Worse than the rope.
But this was where the radio telephone lived and, although he wouldn’t talk to Joe, he was going to speak to someone, to get at least his voice free and off the island, away.
It was too early in the day to try the work number, so he chanced calling J.D. at home. The receiver was fumbled up in the customary, haphazard way. A cough. A sniffed inhalation. A noticeably paranoid “Yes?”
“Where were you?” Nathan, as a rule, felt it right to encourage irrational fears in J. D. Grace with ill-defined, but possibly menacing questions.
“Hm?” It was definitely Grace, the voice sounding newly woken, unhappily dry. “Nathan?”
“Yes.”
A snuffle of relief crackled in all the way from London, in concentric laps of sound.
“Where were you last week, Jack? Nobody seemed to know.”
“I had to go to hospital, actually.” One violent cough cleaned the voice, brushed it up into dapper BBC. “Rush job. No time for messages.”
“What?”
“Testicular cancer. Unfortunate, hn? Careless, even.”
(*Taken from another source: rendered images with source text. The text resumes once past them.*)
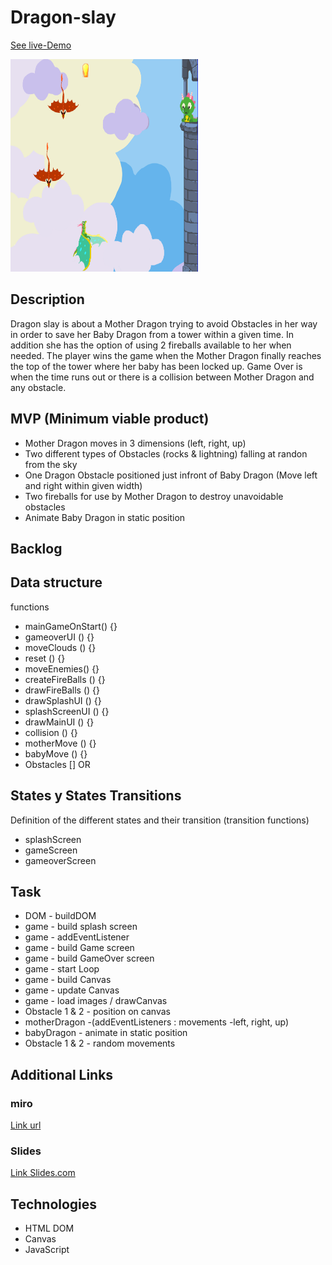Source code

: # Dragon-slay

[See live-Demo](https://cleverttech.github.io/Dragon-slay/)

<img src="https://github.com/Cleverttech/Dragon-slay/blob/main/dragon-demo.PNG" alt="demo-Image" margin="auto 0px" width="300" height="340"/>


## Description
Dragon slay is about a Mother Dragon trying to avoid Obstacles in her way in order to save her Baby Dragon from a tower within a given time. In addition she has the option of using 2 fireballs available to her when needed. The player wins the game when the Mother Dragon finally reaches the top of the tower where her baby has been locked up. Game Over is when the time runs out or there is a collision between Mother Dragon and any obstacle.


## MVP (Minimum viable product)
- Mother Dragon moves in 3 dimensions (left, right, up)
- Two different types of Obstacles (rocks & lightning) falling at randon from the sky
- One Dragon Obstacle positioned just infront of Baby Dragon (Move left and right within given width)
- Two fireballs for use by Mother Dragon to destroy unavoidable obstacles
- Animate Baby Dragon in static position


## Backlog


## Data structure
functions
- mainGameOnStart() {}
- gameoverUI () {}
- moveClouds () {}
- reset () {}
- moveEnemies() {}
- createFireBalls () {}
- drawFireBalls () {}
- drawSplashUI () {}
- splashScreenUI () {}
- drawMainUI () {}
- collision () {}
- motherMove () {}
- babyMove () {}
- Obstacles [] OR



## States y States Transitions
Definition of the different states and their transition (transition functions)

- splashScreen
- gameScreen
- gameoverScreen



## Task
- DOM  - buildDOM
- game - build splash screen
- game - addEventListener 
- game - build Game screen
- game - build GameOver screen
- game - start Loop
- game - build Canvas
- game - update Canvas
- game - load images / drawCanvas
- Obstacle 1 & 2 - position on canvas
- motherDragon -(addEventListeners : movements -left, right, up)
- babyDragon - animate in static position
- Obstacle 1 & 2 - random movements



## Additional Links


### miro
[Link url](https://miro.com/app/board/o9J_lMeHRrU=/)


### Slides
[Link Slides.com](http://slides.com)

## Technologies
- HTML DOM
- Canvas
- JavaScript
“What?” Nathan wavered at the brim of compassion.
“And I wanted to know—I wouldn’t normally like to ask . . . Once I’m dead, Nate . . . you’d come and see me, wouldn’t you? Just a quick visit? Flowers? No? Oh, well, it doesn’t matter. I’m fine now anyway.”
“Jack—”
“But I have both my balls in a jar.”
“We were talking about your health, Jack, not your hobbies.”
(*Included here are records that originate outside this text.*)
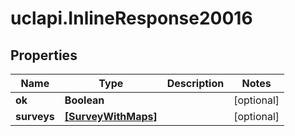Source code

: # uclapi.InlineResponse20016

## Properties

Name | Type | Description | Notes
------------ | ------------- | ------------- | -------------
**ok** | **Boolean** |  | [optional] 
**surveys** | [**[SurveyWithMaps]**](SurveyWithMaps.md) |  | [optional] 


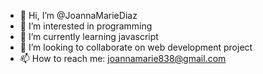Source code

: - 👋 Hi, I’m @JoannaMarieDiaz
- 👀 I’m interested in programming
- 🌱 I’m currently learning javascript
- 💞️ I’m looking to collaborate on web development project
- 📫 How to reach me: joannamarie838@gmail.com

<!---
JoannaMarieDiaz/JoannaMarieDiaz is a ✨ special ✨ repository because its `README.md` (this file) appears on your GitHub profile.
You can click the Preview link to take a look at your changes.
--->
“Callous bastard,” J.D. enunciated impeccably.
“Where were you? Truthfully.”
“Ah . . . truthfully . . .That would be tricky, actually.”
“Not again, Jack.”
“No, not really again. It’s just all only a tiny bit unclear. But not too bad. I know for sure that I surfaced in Greek Street on Wednesday, but apart from that . . .”
“You haven’t a clue.”
“Your guess is as good as mine. In fact, probably batter—or even better. I’m breaking these teeth in for my dog—they don’t make a word of sense.”
“You don’t have a dog.”
“See what I mean? Oh, yes, and I was—it’s gratuitously alleged—in the Poetry Society at some point.”
“My God. Poetry and Earls Court.”
“I know, these are the depths of humiliation to which the drinking chap must drop. Then again, some malicious bastard could have slipped me a dodgy clue. They do that, you know. They tell me lies, they spread rumours, they fill my pockets with books of matches from places I could never have visited. They set out quite deliberately to confuse me. This business is full of evil fucks.”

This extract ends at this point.